Prompt and completion data being added to spans (to Observations, as high cardinality data) was previously implemented but we removed it in 1.0.0-RC1 and moved the data to logs due to several issues:
- The implementation directly used the OTel SDK so it did not work with other tracers
- The implementation used deprecated APIs (of the OTel SDK)
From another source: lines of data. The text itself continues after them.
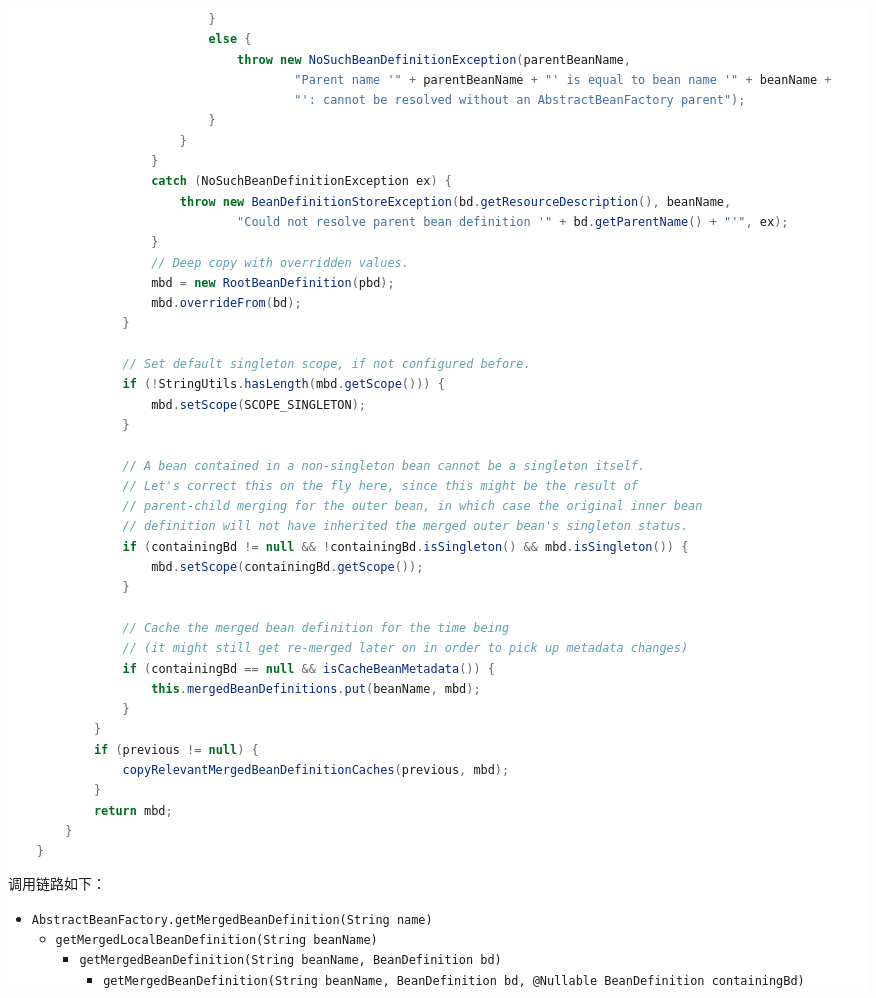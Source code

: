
 ```java
							}
							else {
								throw new NoSuchBeanDefinitionException(parentBeanName,
										"Parent name '" + parentBeanName + "' is equal to bean name '" + beanName +
										"': cannot be resolved without an AbstractBeanFactory parent");
							}
						}
					}
					catch (NoSuchBeanDefinitionException ex) {
						throw new BeanDefinitionStoreException(bd.getResourceDescription(), beanName,
								"Could not resolve parent bean definition '" + bd.getParentName() + "'", ex);
					}
					// Deep copy with overridden values.
					mbd = new RootBeanDefinition(pbd);
					mbd.overrideFrom(bd);
				}

				// Set default singleton scope, if not configured before.
				if (!StringUtils.hasLength(mbd.getScope())) {
					mbd.setScope(SCOPE_SINGLETON);
				}

				// A bean contained in a non-singleton bean cannot be a singleton itself.
				// Let's correct this on the fly here, since this might be the result of
				// parent-child merging for the outer bean, in which case the original inner bean
				// definition will not have inherited the merged outer bean's singleton status.
				if (containingBd != null && !containingBd.isSingleton() && mbd.isSingleton()) {
					mbd.setScope(containingBd.getScope());
				}

				// Cache the merged bean definition for the time being
				// (it might still get re-merged later on in order to pick up metadata changes)
				if (containingBd == null && isCacheBeanMetadata()) {
					this.mergedBeanDefinitions.put(beanName, mbd);
				}
			}
			if (previous != null) {
				copyRelevantMergedBeanDefinitionCaches(previous, mbd);
			}
			return mbd;
		}
	}
```

调用链路如下：

+ `AbstractBeanFactory.getMergedBeanDefinition(String name)`
  + `getMergedLocalBeanDefinition(String beanName)`
    + `getMergedBeanDefinition(String beanName, BeanDefinition bd)`
      + `getMergedBeanDefinition(String beanName, BeanDefinition bd, @Nullable BeanDefinition containingBd)`
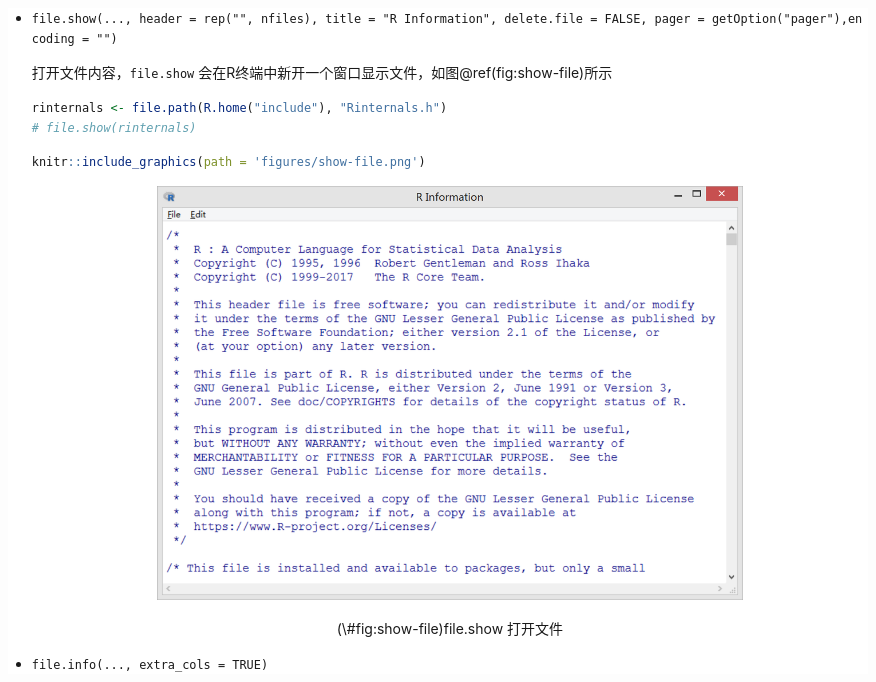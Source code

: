 * `file.show(..., header = rep("", nfiles), title = "R Information", delete.file = FALSE, pager = getOption("pager"),encoding = "")` 

   打开文件内容，`file.show` 会在R终端中新开一个窗口显示文件，如图\@ref(fig:show-file)所示

    
    ```r
    rinternals <- file.path(R.home("include"), "Rinternals.h")
    # file.show(rinternals)
    ```
    
    ```r
    knitr::include_graphics(path = 'figures/show-file.png')
    ```
    
    <div class="figure" style="text-align: center">
    <img src="figures/show-file.png" alt="file.show 打开文件" width="70%" />
    <p class="caption">(\#fig:show-file)file.show 打开文件</p>
    </div>

* `file.info(..., extra_cols = TRUE)`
- The OTel Semantic conventions were also deprecated and instead of adding this data to spans, it moved them to logs
- The data was not limited in size which could have been problematic for backends that receive that data
- This did not work for ChatClient in reactive/streaming scenarios
See connected issues/changes/PRs: - https://github.com/spring-projects/spring-ai/pull/1237 - https://github.com/spring-projects/spring-ai/issues/3401 - https://github.com/spring-projects/spring-ai/issues/3257 - https://github.com/spring-projects/spring-ai/pull/3003 - https://github.com/spring-projects/spring-ai/commit/ca843e85887aa1da6300c77550c379c103500897 - https://github.com/spring-projects/spring-ai/pull/4417 - https://github.com/spring-projects/spring-ai/pull/3612
I believe we should be able to implement this in a way that eliminates most of the issues above:
- We can use the Observation API instead of the OTel SDK so this can work with different backends and no deprecated APIs will be used
- The Langfuse documentation being stable or not and OTel SemConv not being stable makes this a moving target, not sure there is a good solution here, making the keys configurable is probably good enough?
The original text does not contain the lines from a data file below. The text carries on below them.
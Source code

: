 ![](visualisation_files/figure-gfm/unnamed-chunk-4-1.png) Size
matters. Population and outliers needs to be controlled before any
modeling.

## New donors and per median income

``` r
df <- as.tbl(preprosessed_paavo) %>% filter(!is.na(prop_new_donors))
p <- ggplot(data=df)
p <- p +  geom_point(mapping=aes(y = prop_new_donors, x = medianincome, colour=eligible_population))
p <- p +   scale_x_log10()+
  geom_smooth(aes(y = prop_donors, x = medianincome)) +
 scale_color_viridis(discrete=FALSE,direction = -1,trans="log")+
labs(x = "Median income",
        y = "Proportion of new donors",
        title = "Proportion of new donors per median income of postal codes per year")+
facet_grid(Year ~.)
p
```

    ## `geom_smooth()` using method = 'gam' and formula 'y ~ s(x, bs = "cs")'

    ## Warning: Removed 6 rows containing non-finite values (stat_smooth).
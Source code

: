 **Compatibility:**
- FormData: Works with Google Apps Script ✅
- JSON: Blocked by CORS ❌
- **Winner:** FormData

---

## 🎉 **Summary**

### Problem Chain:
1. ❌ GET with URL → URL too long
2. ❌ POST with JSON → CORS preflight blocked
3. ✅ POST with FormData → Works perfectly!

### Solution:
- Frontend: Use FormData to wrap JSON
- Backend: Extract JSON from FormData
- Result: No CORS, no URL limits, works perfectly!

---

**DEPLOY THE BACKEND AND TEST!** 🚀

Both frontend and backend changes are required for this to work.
- We can limit (configurable) the size of the prompt/completion that is attached to the Observation
- Getting prompt/completion in the reactive/streaming use-case was fixed by #4417 in 1.1.0
Older proof of concept: promt-on-span (also contains changes that were already merged in #4417).
Comment From: markpollack
@ThomasVitale thoughts?
Comment From: zj611
Recommended metrics to add:
- ToolCallingObservationContext
(1) Add tool types, such as function/extension/datastore
(2) Add request types, such as Local/MCP/Skill/, these metrics are obviously helpful for observation
- ChatModelObservationContext For Flux streaming responses,
(1) Add initial response time
(2) And support passing relevant property parameters from ChatClientObservationContext
Comment From: jonatan-ivanov
@zj611 Not sure any of these connected to this issue but please feel free to open a new one.